You may have followed the simultaneously comical and eery conversation between a human reporter and Microsoft’s HAL-9000-style creation “Bing” in which … well, here’s how Klein describes it: “Over the course of a two-hour discussion, Bing revealed its shadow personality, named Sydney, mused over its repressed desire to steal nuclear codes and hack security systems, and tried to convince [reporter Kevin] Roose that his marriage had sunk into torpor and Sydney was his one, true love.”

No 9000 computer has ever made a mistake or distorted information.We are all, by any practical definition of the words, foolproof and incapable of error.

Google and Microsoft will correct their embarrassing spring training mistakes and soldier on, injecting AI into every aspect of privacy-invading/personal data mining and monetizing any sci fi writer could ever imagine. Reaping, as they mature, even vaster fortunes with which to buy off regulatory legislation and invest in the next AI levels up. And who can argue it will play out otherwise? At this point in our evolution capitalism is the vastly predominant engine of human endeavour.

The truly unsettling concept within Klein and Chiang’s critic (one shared by others too numerous to mention) is that resistance to unimpeded AI is for all intents and purposes futile. Why? Because capitalism’s foundational design is to give us what we want, or at least — with the benefit of knowing everything about us on a deep individual level — give us what we believe we want.

Whatever intrusions or controls AI might inflict on us will be assuaged by some new mre sophisticated/cooler/status-lending level of AI-derived convenience, comfort, entertainment … or cost savings. It will be irresistible, in other words.

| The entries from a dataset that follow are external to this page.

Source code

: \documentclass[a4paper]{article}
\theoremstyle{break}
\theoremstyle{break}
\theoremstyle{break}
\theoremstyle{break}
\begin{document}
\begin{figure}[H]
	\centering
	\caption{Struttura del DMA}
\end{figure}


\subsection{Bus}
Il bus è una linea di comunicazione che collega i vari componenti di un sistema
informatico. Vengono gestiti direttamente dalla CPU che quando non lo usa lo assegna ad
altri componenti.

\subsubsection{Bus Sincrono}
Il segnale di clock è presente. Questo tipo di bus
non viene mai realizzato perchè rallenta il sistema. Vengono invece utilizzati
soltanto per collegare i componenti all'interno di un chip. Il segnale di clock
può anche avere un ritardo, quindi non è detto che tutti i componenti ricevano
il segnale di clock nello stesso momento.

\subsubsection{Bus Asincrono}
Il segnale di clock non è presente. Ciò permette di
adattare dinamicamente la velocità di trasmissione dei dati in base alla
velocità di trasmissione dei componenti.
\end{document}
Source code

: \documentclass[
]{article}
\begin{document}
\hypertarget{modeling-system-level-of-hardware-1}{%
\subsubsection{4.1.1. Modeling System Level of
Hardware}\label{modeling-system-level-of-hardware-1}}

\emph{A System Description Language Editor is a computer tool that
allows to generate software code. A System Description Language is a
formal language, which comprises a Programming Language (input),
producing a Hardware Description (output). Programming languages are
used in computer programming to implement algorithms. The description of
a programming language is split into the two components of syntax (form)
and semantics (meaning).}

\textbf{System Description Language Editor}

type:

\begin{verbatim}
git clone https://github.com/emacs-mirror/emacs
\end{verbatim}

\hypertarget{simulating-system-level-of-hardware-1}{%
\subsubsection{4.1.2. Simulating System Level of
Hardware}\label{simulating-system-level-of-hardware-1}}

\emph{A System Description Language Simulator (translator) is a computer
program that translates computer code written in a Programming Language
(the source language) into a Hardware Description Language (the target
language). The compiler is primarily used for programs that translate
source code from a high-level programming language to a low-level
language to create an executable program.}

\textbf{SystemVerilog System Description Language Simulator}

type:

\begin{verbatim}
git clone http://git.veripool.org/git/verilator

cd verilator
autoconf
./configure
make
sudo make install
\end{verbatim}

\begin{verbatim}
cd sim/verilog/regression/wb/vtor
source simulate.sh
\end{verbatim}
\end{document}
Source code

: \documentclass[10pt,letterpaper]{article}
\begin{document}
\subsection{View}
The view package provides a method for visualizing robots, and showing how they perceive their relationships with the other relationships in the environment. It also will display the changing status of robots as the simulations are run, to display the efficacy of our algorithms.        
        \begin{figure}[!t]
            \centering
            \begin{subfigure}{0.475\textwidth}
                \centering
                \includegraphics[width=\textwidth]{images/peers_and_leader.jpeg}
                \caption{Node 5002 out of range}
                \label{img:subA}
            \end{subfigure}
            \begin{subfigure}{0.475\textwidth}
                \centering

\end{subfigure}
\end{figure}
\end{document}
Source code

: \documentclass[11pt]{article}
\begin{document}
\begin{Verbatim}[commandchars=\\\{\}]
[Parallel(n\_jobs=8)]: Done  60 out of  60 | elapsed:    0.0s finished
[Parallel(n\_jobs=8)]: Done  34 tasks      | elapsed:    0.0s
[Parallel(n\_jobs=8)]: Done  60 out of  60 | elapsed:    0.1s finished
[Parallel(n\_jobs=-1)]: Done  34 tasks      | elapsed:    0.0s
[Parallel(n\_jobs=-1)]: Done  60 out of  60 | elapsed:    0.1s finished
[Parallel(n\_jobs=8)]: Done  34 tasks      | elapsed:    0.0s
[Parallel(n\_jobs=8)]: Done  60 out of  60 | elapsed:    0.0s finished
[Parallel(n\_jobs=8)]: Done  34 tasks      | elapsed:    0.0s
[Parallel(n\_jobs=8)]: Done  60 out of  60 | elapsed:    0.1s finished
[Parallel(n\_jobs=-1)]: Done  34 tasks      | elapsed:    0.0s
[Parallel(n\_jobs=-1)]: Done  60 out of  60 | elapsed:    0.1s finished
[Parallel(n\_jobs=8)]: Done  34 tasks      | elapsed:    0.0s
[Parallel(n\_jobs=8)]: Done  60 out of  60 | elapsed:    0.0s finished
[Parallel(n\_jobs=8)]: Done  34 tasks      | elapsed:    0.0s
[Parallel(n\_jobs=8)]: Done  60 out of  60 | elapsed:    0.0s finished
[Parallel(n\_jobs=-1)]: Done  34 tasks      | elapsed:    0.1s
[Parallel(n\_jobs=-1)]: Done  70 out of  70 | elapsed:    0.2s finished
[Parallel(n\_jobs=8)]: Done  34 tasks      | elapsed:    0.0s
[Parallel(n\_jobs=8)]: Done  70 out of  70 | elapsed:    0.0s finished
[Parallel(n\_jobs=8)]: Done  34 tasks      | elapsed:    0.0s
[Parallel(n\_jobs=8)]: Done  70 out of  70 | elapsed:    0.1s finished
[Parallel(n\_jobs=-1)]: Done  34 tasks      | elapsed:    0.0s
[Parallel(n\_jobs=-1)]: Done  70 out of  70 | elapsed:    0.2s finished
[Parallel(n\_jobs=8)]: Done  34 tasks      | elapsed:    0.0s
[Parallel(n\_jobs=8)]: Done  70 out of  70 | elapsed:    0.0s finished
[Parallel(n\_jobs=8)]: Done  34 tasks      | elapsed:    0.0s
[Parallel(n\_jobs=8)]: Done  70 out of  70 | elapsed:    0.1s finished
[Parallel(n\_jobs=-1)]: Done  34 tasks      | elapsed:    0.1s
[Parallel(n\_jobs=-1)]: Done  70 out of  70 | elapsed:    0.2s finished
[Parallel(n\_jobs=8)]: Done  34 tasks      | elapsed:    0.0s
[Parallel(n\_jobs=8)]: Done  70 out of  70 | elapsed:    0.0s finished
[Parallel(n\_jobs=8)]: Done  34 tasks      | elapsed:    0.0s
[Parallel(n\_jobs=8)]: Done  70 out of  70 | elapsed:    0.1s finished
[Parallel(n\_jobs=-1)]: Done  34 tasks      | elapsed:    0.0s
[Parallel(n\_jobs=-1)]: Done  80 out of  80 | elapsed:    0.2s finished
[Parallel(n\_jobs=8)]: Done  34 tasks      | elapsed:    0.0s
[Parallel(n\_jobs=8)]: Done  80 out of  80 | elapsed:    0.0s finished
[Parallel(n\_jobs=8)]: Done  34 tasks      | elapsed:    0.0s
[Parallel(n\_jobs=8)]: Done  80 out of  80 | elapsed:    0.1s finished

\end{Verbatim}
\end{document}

It’d be different if AI were presented to us as some kind of Bond villain. Were that the case we’d all press the delete key and rally ’round anyone who could nuke the psychopath’s lair. But what is far … far … more likely to happen given the sophistication of advertising and marketing on a user base capitalist systems know at a granular level, is that AI will make so many things so much easier. “Hey! Look! I just got a notification for a condo rental in Cabo! That’s wild. I was just telling to my sister how much I wanted to go there!”

I haven’t taken a survey but I have to think we’re down into single digits in terms of people who are going to rally against convenience … and cash in pocket.

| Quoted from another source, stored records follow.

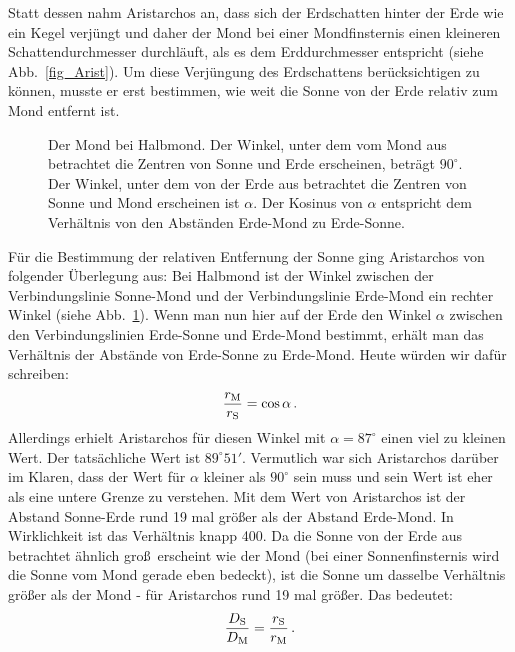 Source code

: Statt dessen nahm Aristarchos an, dass sich der Erdschatten hinter der Erde wie ein Kegel
verj\"ungt und daher der Mond bei einer Mondfinsternis einen kleineren Schattendurchmesser 
durchl\"auft, als es dem Erddurchmesser entspricht (siehe Abb.\ \ref{fig_Arist}). Um diese 
Verj\"ungung des Erdschattens ber\"ucksichtigen 
zu k\"onnen, musste er erst bestimmen, wie weit die Sonne von der Erde relativ zum Mond entfernt ist.

\begin{figure}[htb]
\caption{\label{fig_Arist2}%
Der Mond bei Halbmond. Der Winkel, unter dem vom Mond aus betrachtet die Zentren von
Sonne und Erde erscheinen, betr\"agt $90^\circ$. Der Winkel, unter dem von der Erde
aus betrachtet die Zentren von Sonne und Mond erscheinen ist $\alpha$. Der Kosinus von $\alpha$ entspricht 
dem Verh\"altnis von den Abst\"anden Erde-Mond zu Erde-Sonne.}
\end{figure}

F\"ur die Bestimmung der relativen Entfernung der Sonne ging Aristarchos von folgender 
\"Uberlegung aus: Bei Halbmond ist der Winkel zwischen der Verbindungslinie Sonne-Mond
und der Verbindungslinie Erde-Mond ein rechter Winkel (siehe Abb.\ \ref{fig_Arist2}). Wenn man nun hier auf der
Erde den Winkel $\alpha$ zwischen den Verbindungslinien Erde-Sonne und Erde-Mond 
bestimmt, erh\"alt man das Verh\"altnis der Abst\"ande von Erde-Sonne zu Erde-Mond.
Heute w\"urden wir daf\"ur schreiben:
\begin{equation}
\label{eq_Arist1}
                     \frac{r_{\rm M}}{r_{\rm S}} = \cos \alpha \, . 
\end{equation} 
Allerdings erhielt Aristarchos f\"ur diesen Winkel mit $\alpha = 87^\circ$ einen viel zu kleinen Wert.
Der tats\"achliche Wert ist $89^\circ 51'$. Vermutlich war sich Aristarchos dar\"uber im Klaren, dass
der Wert f\"ur $\alpha$ kleiner als $90^\circ$ sein muss und sein Wert ist eher als eine
untere Grenze zu verstehen. 
Mit dem Wert von Aristarchos ist der Abstand Sonne-Erde
rund 19 mal gr\"o\ss er als der Abstand Erde-Mond. In Wirklichkeit ist das Verh\"altnis knapp 400. 
Da die Sonne von der Erde aus betrachtet \"ahnlich gro\ss\ erscheint wie der Mond (bei einer
Sonnenfinsternis wird die Sonne vom Mond gerade eben bedeckt), ist die Sonne um dasselbe
Verh\"altnis gr\"o\ss er als der Mond - f\"ur Aristarchos rund 19 mal gr\"o\ss er. Das bedeutet:
\begin{equation}
\label{eq_Arist2}
                           \frac{D_{\rm S}}{D_{\rm M}} = \frac{r_{\rm S}}{r_{\rm M}} \, .
\end{equation}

Mayor Pete and A Year Later in Russia.

Before saying something about the Russian war in Ukraine after a long year, can we all look upon the hyperbole and invective surrounding the train derailment in Ohio and admit that it is pretty damned obvious who Republican politicians and right-wing entertainment “stars” fear most among Democrats in the near term? That would be Pete Buttigieg.

If some semi-anomymous chump along the lines of Trump-era grifters like Scott Atlas, or Peter Navarro or Ryan Zinke was parked in the Transportation Secretary’s office the usual echo chamber suspects wouldn’t be excoriating them by name and demanding hour after primetime hour they show up for a goddam train wreck.

Mayor Pete’s a smart dude. My guess is he understands the “outrage” is a clear tell of the right-wing’s fear of his political potency and therefore an ironic badge of credibility. (Just for kicks, I’d pay to see a Buttigieg-Ron DeSantis debate.)

But on the anniversary of the Russian invasion, lord knows no one needs another armchair general, especially one bunkered under ten feet of snow in a Minnesota suburb. But … despite not even playing a general on TV, I have consumed a lot of news reports, editorials and BBC, London Times Radio, German and Russian YouTube over the past year and feel confident enough to offer the following as a kind of digest.

1: In terms of Vladimir Putin’s successor: Well, there is none. By Putin’s design. But Russia’s military and economic situation is so perilous it is not unimaginable — “experts” believe — that he could be replaced. Not easily or peacefully. But replaced, nevertheless. But not, by my unscientific survey, by anyone less antagonistic to the West and Ukraine. In fact, I have yet to hear anyone on the topic suggest anything other than that the first move, succession-wise at the Kremlin, will be to install someone more hard-line, more vicious and more committed to total victory. Point being, no one that I’ve heard sees a popular uprising sweeping out Putin and that ghoulish, all-white collection of sycophants attending his “state of the union” address and replacing them with a 2023 version of Vaclev Havel.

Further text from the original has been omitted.